IBJ last week reported on Keystone’s plans for a $61 million dollar Intercontinental Hotel project at the historic Illinois Building at 17 W. Market St. and $80 million redevelopment of the former AT&T 220 Building at 220 N. Meridian Street into a mixed-use commercial, apartment and retail building.
The council’s Metropolitan and Economic Development Committee passed the proposal, allowing $16.7 million in “bond anticipation notes,” which work similarly to bonds but are anticipatory short-term securities issued under the assumption that the city issues actual bonds within five years. The city anticipates issuing about $17.5 million in developer-backed bonds to finance the project.
The projects, which are both located in the consolidated downtown tax-increment financing district, would use 80 percent of the tax revenue generated by the projects to pay off the bonds, which last for a period of 25 years.
If the project fails to generate enough tax revenue, the developer is on the hook.
“If there’s not enough increment to pay, it’s our responsibility for us to fill that gap,” said Chris Carriere, director of finance for Keystone Realty.

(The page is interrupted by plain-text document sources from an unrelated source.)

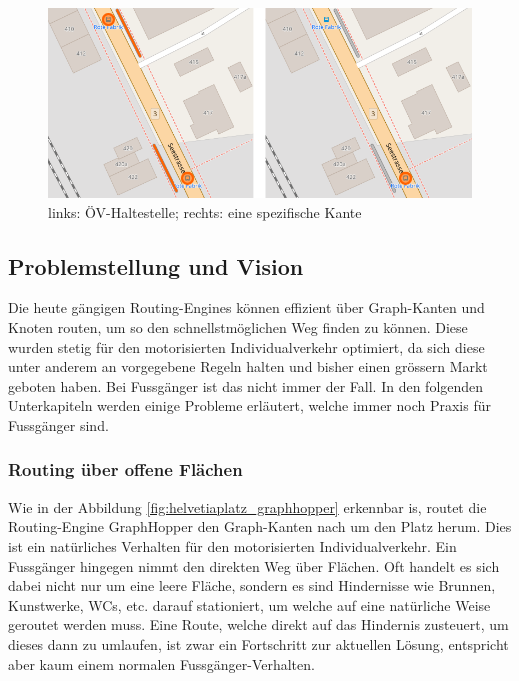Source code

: \begin{figure}[ht]
\centering
\includegraphics[width=0.7\linewidth]{technicalreport/img/public_transport_stop}
\caption[Unterschied ÖV-Haltestelle und Kante]{links: ÖV-Haltestelle; rechts: eine spezifische Kante}
\label{fig:public_transport_stop}
\end{figure}


\subsection{Problemstellung und Vision}
\label{Problemstellung und Vision}
Die heute gängigen Routing-Engines können effizient über Graph-Kanten und Knoten routen, um so den schnellstmöglichen Weg finden zu können. Diese wurden stetig für den motorisierten Individualverkehr optimiert, da sich diese unter anderem an vorgegebene Regeln halten und bisher einen grössern Markt geboten haben. Bei Fussgänger ist das nicht immer der Fall. In den folgenden Unterkapiteln werden einige Probleme erläutert, welche immer noch Praxis für Fussgänger sind.

\subsubsection{Routing über offene Flächen}
\label{problem:Routing über offene Flächen}
Wie in der Abbildung \ref{fig:helvetiaplatz_graphhopper} erkennbar is, routet die Routing-Engine GraphHopper \cite{graphhopper} den Graph-Kanten nach um den Platz herum. Dies ist ein natürliches Verhalten für den motorisierten Individualverkehr. Ein Fussgänger hingegen nimmt den direkten Weg über Flächen. Oft handelt es sich dabei nicht nur um eine leere Fläche, sondern es sind Hindernisse wie Brunnen, Kunstwerke, WCs, etc. darauf stationiert, um welche auf eine natürliche Weise geroutet werden muss. Eine Route, welche direkt auf das Hindernis zusteuert, um dieses dann zu umlaufen, ist zwar ein Fortschritt zur aktuellen Lösung, entspricht aber kaum einem normalen Fussgänger-Verhalten. 

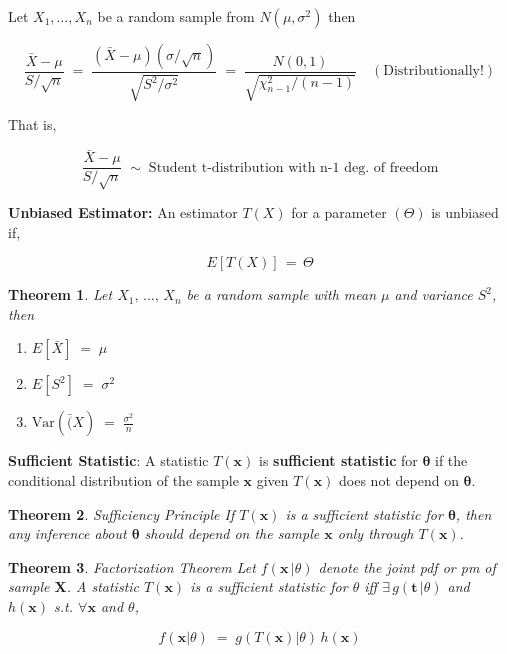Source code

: \documentclass[10pt]{article}
\newtheorem{theorem}{Theorem}
\numberwithin{equation}{section}
\begin{document}
\noindent
Let $X_1, \ldots, X_n$ be a random sample from $N(\mu, \sigma^{2})$ then

$$\frac{\bar{X} - \mu}{S/\sqrt{n}}
 \; = \; 
 \frac{(\bar{X} - \mu)(\sigma / \sqrt{n}) }{\sqrt{S^{2}/\sigma^{2}}}
 \; = \;
 \frac{N(0,1)}{\sqrt{\chi^{2}_{n-1} / (n-1)}} \quad (\text{Distributionally!})
 $$ 

\noindent
That is,

$$\frac{\bar{X} - \mu}{S/\sqrt{n}} \; \sim \; \text{Student t-distribution with n-1 deg. of freedom} $$


\noindent
\textbf{Unbiased Estimator:} An estimator $T(X)$ for a parameter $(\Theta)$ is unbiased if,

$$ E[T(X)] \, = \, \Theta$$

\noindent
\begin{theorem}
Let $X_1, \, \ldots, \, X_n$ be a random sample with mean $\mu$ and variance $S^2$, then
\begin{enumerate}
\item $E[ \bar{X} ] \; = \; \mu$ 
\item $E[ S^{2} ] \; = \; \sigma^2$ 
\item $\text{Var}(\bar(X) \; = \; \frac{\sigma^2}{n}$
\end{enumerate}

\end{theorem}


\noindent
\textbf{Sufficient Statistic}: A statistic $T(\textbf{x})$ is \textbf{sufficient statistic} for $\boldsymbol \theta$ if the conditional distribution of the sample $\textbf{x}$ given $T(\textbf{x})$ does not depend on $\boldsymbol \theta$.


\noindent
\begin{theorem}{Sufficiency Principle}
If $T(\textbf{x})$ is a sufficient statistic for $\boldsymbol \theta$, then any inference about $\boldsymbol \theta$ should depend on the sample $\textbf{x}$ only through $T(\textbf{x})$.
\end{theorem}

\noindent
\begin{theorem}{Factorization Theorem}
Let $f(\textbf{x}  \, \vert \theta)$ denote the joint pdf or pm of sample $\textbf{X}$.  A statistic $T(\textbf{x})$ is a sufficient statistic for $\theta$ iff $\exists \, g(\textbf{t} \, \vert \theta)$ and $h(\textbf{x})$ s.t. $\forall \textbf{x}$ and $\theta$,

$$ f(\textbf{x} | \theta) \; = \; g(T(\textbf{x}) | \theta) \, h (\textbf{x}) $$
\end{theorem}
\end{document}
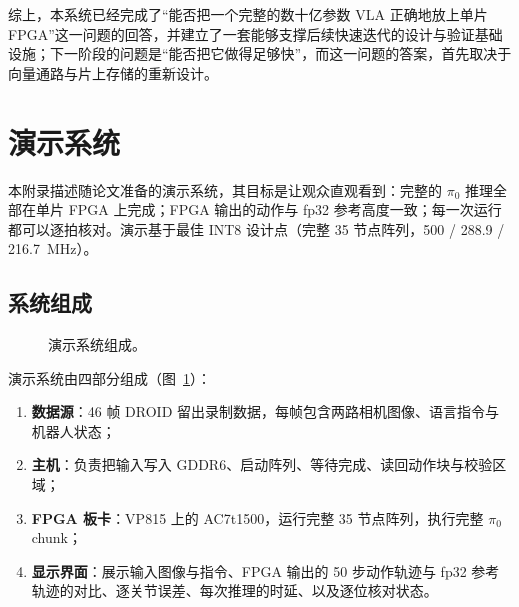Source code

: \documentclass[a4paper,10.5pt]{ctexart}
\newcommand{\pizero}{$\pi_0$}
\begin{document}
综上，本系统已经完成了“能否把一个完整的数十亿参数 VLA 正确地放上单片 FPGA”这一问题的回答，并建立了一套能够支撑后续快速迭代的设计与验证基础设施；下一阶段的问题是“能否把它做得足够快”，而这一问题的答案，首先取决于向量通路与片上存储的重新设计。

\appendix

\section{演示系统}\label{sec:demo}

本附录描述随论文准备的演示系统，其目标是让观众直观看到：完整的 \pizero{} 推理全部在单片 FPGA 上完成；FPGA 输出的动作与 fp32 参考高度一致；每一次运行都可以逐拍核对。演示基于最佳 INT8 设计点（完整 35 节点阵列，500 / 288.9 / 216.7~MHz）。

\subsection{系统组成}

\begin{figure}[t]
\centering
{}
\caption{演示系统组成。}
\label{fig:demo}
\end{figure}

演示系统由四部分组成（图~\ref{fig:demo}）：
\begin{enumerate}
  \item \textbf{数据源}：46 帧 DROID 留出录制数据，每帧包含两路相机图像、语言指令与机器人状态；
  \item \textbf{主机}：负责把输入写入 GDDR6、启动阵列、等待完成、读回动作块与校验区域；
  \item \textbf{FPGA 板卡}：VP815 上的 AC7t1500，运行完整 35 节点阵列，执行完整 \pizero{} chunk；
  \item \textbf{显示界面}：展示输入图像与指令、FPGA 输出的 50 步动作轨迹与 fp32 参考轨迹的对比、逐关节误差、每次推理的时延、以及逐位核对状态。
\end{enumerate}
\end{document}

The projects would continue to bring in tax revenue to the city during the life of the bond. The Illinois Building currently generates about $420,000 per year in tax revenue, primarily because of the 2016 additions of Giordano’s and Hyde Park Prime Steak House to the ground floor.
The former AT&T building generates about $120,000 per year for the city in tax revenue.

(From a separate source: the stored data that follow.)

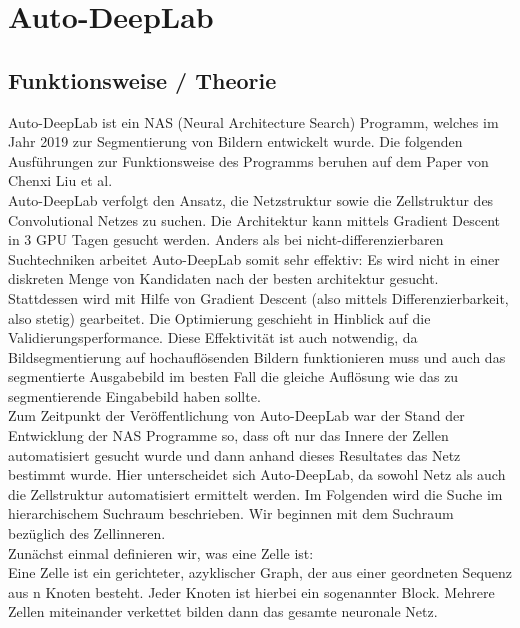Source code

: \chapter{Auto-DeepLab}
\label{ch:autodeeplab}


\section{Funktionsweise / Theorie}

Auto-DeepLab ist ein NAS (Neural Architecture Search) Programm, welches im Jahr 2019 zur Segmentierung von Bildern entwickelt wurde. Die folgenden Ausführungen zur Funktionsweise des Programms beruhen auf dem Paper \cite{autodeeplabPaper} von Chenxi Liu et al.\\
Auto-DeepLab verfolgt den Ansatz, die Netzstruktur sowie die Zellstruktur des Convolutional Netzes zu suchen. Die Architektur kann mittels Gradient Descent in 3 GPU Tagen gesucht werden. Anders als bei nicht-differenzierbaren Suchtechniken arbeitet Auto-DeepLab somit sehr effektiv: Es wird nicht in einer diskreten Menge von Kandidaten nach der besten architektur gesucht. Stattdessen wird mit Hilfe von Gradient Descent (also mittels Differenzierbarkeit, also stetig) gearbeitet. Die Optimierung geschieht in Hinblick auf die Validierungsperformance. Diese Effektivität ist auch notwendig, da Bildsegmentierung auf hochauflösenden Bildern funktionieren muss und auch das segmentierte Ausgabebild im besten Fall die gleiche Auflösung wie das zu segmentierende Eingabebild haben sollte.\\
Zum Zeitpunkt der Veröffentlichung von Auto-DeepLab war der Stand der Entwicklung der NAS Programme so, dass oft nur das Innere der Zellen automatisiert gesucht wurde und dann anhand dieses Resultates das Netz bestimmt wurde. Hier unterscheidet sich Auto-DeepLab, da sowohl Netz als auch die Zellstruktur automatisiert ermittelt werden.
Im Folgenden wird die Suche im hierarchischem Suchraum beschrieben. Wir beginnen mit dem Suchraum bezüglich des Zellinneren.\\[0.3cm]
Zunächst einmal definieren wir, was eine Zelle ist:\\
Eine Zelle ist ein gerichteter, azyklischer Graph, der aus einer geordneten Sequenz aus n Knoten besteht. Jeder Knoten ist hierbei ein sogenannter Block. Mehrere Zellen miteinander verkettet bilden dann das gesamte neuronale Netz.\\
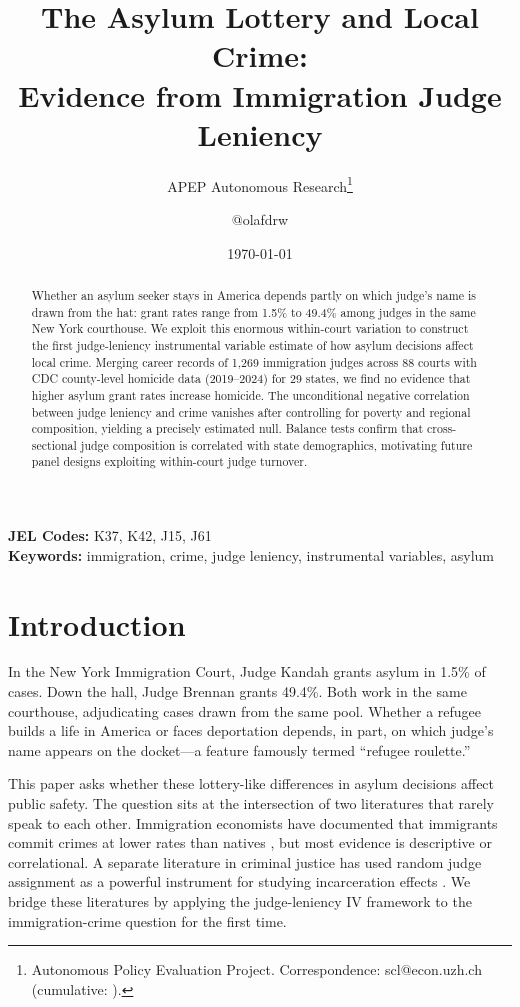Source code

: \documentclass[12pt]{article}
\title{The Asylum Lottery and Local Crime:\\Evidence from Immigration Judge Leniency}
\author{APEP Autonomous Research\thanks{Autonomous Policy Evaluation Project. Correspondence: scl@econ.uzh.ch{} (cumulative: \apepcumulativetime{}).} \and @olafdrw}
\date{\today}
\begin{document}
\maketitle

\begin{abstract}
\noindent
Whether an asylum seeker stays in America depends partly on which judge's name is drawn from the hat: grant rates range from 1.5\% to 49.4\% among judges in the same New York courthouse. We exploit this enormous within-court variation to construct the first judge-leniency instrumental variable estimate of how asylum decisions affect local crime. Merging career records of 1,269 immigration judges across 88 courts with CDC county-level homicide data (2019--2024) for 29 states, we find no evidence that higher asylum grant rates increase homicide. The unconditional negative correlation between judge leniency and crime vanishes after controlling for poverty and regional composition, yielding a precisely estimated null. Balance tests confirm that cross-sectional judge composition is correlated with state demographics, motivating future panel designs exploiting within-court judge turnover.
\end{abstract}

\vspace{1em}
\noindent\textbf{JEL Codes:} K37, K42, J15, J61 \\
\noindent\textbf{Keywords:} immigration, crime, judge leniency, instrumental variables, asylum

\newpage

\section{Introduction}

In the New York Immigration Court, Judge Kandah grants asylum in 1.5\% of cases. Down the hall, Judge Brennan grants 49.4\%. Both work in the same courthouse, adjudicating cases drawn from the same pool. Whether a refugee builds a life in America or faces deportation depends, in part, on which judge's name appears on the docket---a feature \citet{ramji2021} famously termed ``refugee roulette.''

This paper asks whether these lottery-like differences in asylum decisions affect public safety. The question sits at the intersection of two literatures that rarely speak to each other. Immigration economists have documented that immigrants commit crimes at lower rates than natives \citep{butcher1998, light2020, sampson2008}, but most evidence is descriptive or correlational. A separate literature in criminal justice has used random judge assignment as a powerful instrument for studying incarceration effects \citep{kling2006, dobbie2018, maestas2013}. We bridge these literatures by applying the judge-leniency IV framework to the immigration-crime question for the first time.
\end{document}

When the improvements are finished, the city anticipates receiving an additional $341,000 in annual taxes from the buildings, even during the time that the developer is paying off the bonds.
Republican council member Colleen Fanning said she believed the project was a “perfect example” of the benefit of developer-backed bonds.

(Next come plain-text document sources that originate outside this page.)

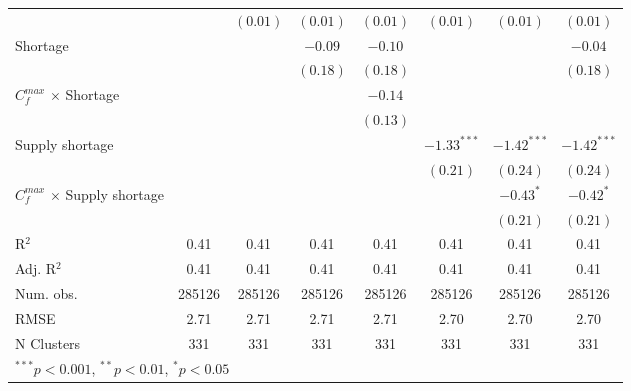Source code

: \begin{tabular}{l c c c c c c c }
                                       &               & $(0.01)$      & $(0.01)$      & $(0.01)$      & $(0.01)$      & $(0.01)$      & $(0.01)$      \\
Shortage                               &               &               & $-0.09$       & $-0.10$       &               &               & $-0.04$       \\
                                       &               &               & $(0.18)$      & $(0.18)$      &               &               & $(0.18)$      \\
$C^{max}_{f}$ $\times$ Shortage        &               &               &               & $-0.14$       &               &               &               \\
                                       &               &               &               & $(0.13)$      &               &               &               \\
Supply shortage                        &               &               &               &               & $-1.33^{***}$ & $-1.42^{***}$ & $-1.42^{***}$ \\
                                       &               &               &               &               & $(0.21)$      & $(0.24)$      & $(0.24)$      \\
$C^{max}_{f}$ $\times$ Supply shortage &               &               &               &               &               & $-0.43^{*}$   & $-0.42^{*}$   \\
                                       &               &               &               &               &               & $(0.21)$      & $(0.21)$      \\
\midrule
R$^2$                                  & 0.41          & 0.41          & 0.41          & 0.41          & 0.41          & 0.41          & 0.41          \\
Adj. R$^2$                             & 0.41          & 0.41          & 0.41          & 0.41          & 0.41          & 0.41          & 0.41          \\
Num. obs.                              & 285126        & 285126        & 285126        & 285126        & 285126        & 285126        & 285126        \\
RMSE                                   & 2.71          & 2.71          & 2.71          & 2.71          & 2.70          & 2.70          & 2.70          \\
N Clusters                             & 331           & 331           & 331           & 331           & 331           & 331           & 331           \\
\bottomrule
\multicolumn{8}{l}{\tiny{$^{***}p<0.001$, $^{**}p<0.01$, $^*p<0.05$}}
\end{tabular}
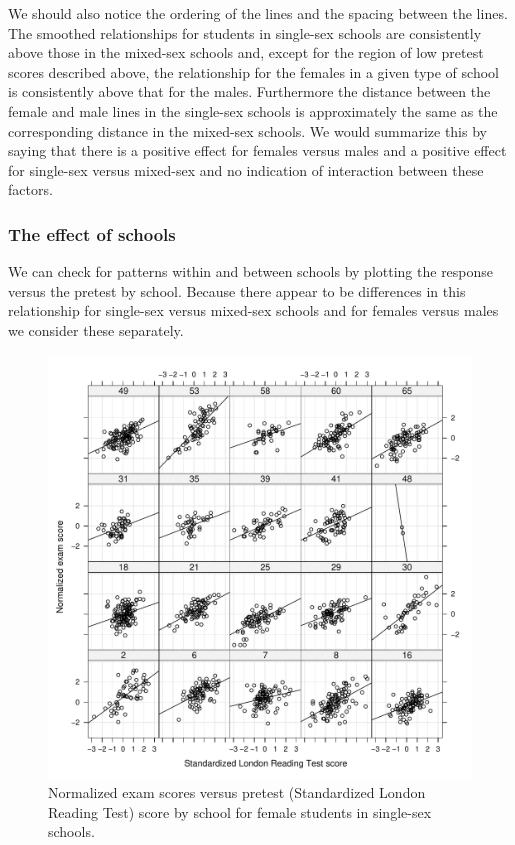 \documentclass[12pt]{article}
\begin{document}
We should also notice the ordering of the lines and the spacing
between the lines.  The smoothed relationships for students in
single-sex schools are consistently above those in the mixed-sex
schools and, except for the region of low pretest scores described
above, the relationship for the females in a given type of school is
consistently above that for the males.  Furthermore the distance
between the female and male lines in the single-sex schools is
approximately the same as the corresponding distance in the mixed-sex
schools.  We would summarize this by saying that there is a positive
effect for females versus males and a positive effect for single-sex
versus mixed-sex and no indication of interaction between these
factors.


\subsubsection{The effect of schools}
\label{sec:schoolEffects}

We can check for patterns within and between schools by plotting the
response versus the pretest by school.  Because there appear to be
differences in this relationship for single-sex versus mixed-sex
schools and for females versus males we consider these separately.
\begin{figure}[tbp]
  \centering
  \includegraphics[width=\textwidth]{figs/SoftRev-Examplot3}
  \caption{Normalized exam scores versus pretest (Standardized London
    Reading Test) score by school for female students in single-sex
    schools.}
  \label{fig:Examplot3}
\end{figure}
\end{document}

“This city has added many, many layers of risk mitigation,” Fanning said. “There’s really no risk to the taxpayer at all on this. I have every confidence in this.”
Council Vice President Zach Adamson raised questions about the project's use of the city’s “percent for public art” program, wherein 1 percent of the bond proceeds of the project is used to fund public art.
Plans call for the public art paid for by that program to be installed at the actual project site, which Adamson said is against the spirit of the program, which aimed to place public art in low- and moderate-income areas.
Deputy Mayor Angela Smith-Jones said she was open to discussing that concern with the developers.
Democrat LaKeisha Jackson said she supported the project because she said the Intercontinental Hotel would “help give us some leverage” to land bigger conferences and sporting events.
“This would garner us more visibility and more ambiance of looking good as a city,” Jackson said. “We can work out the nuance of the complexities of the finances [and] if the city is not holding the bag, I think it would be a great deal.”
The bond-funding proposals still need to clear the Metropolitan Development Commission and the full City-County Council.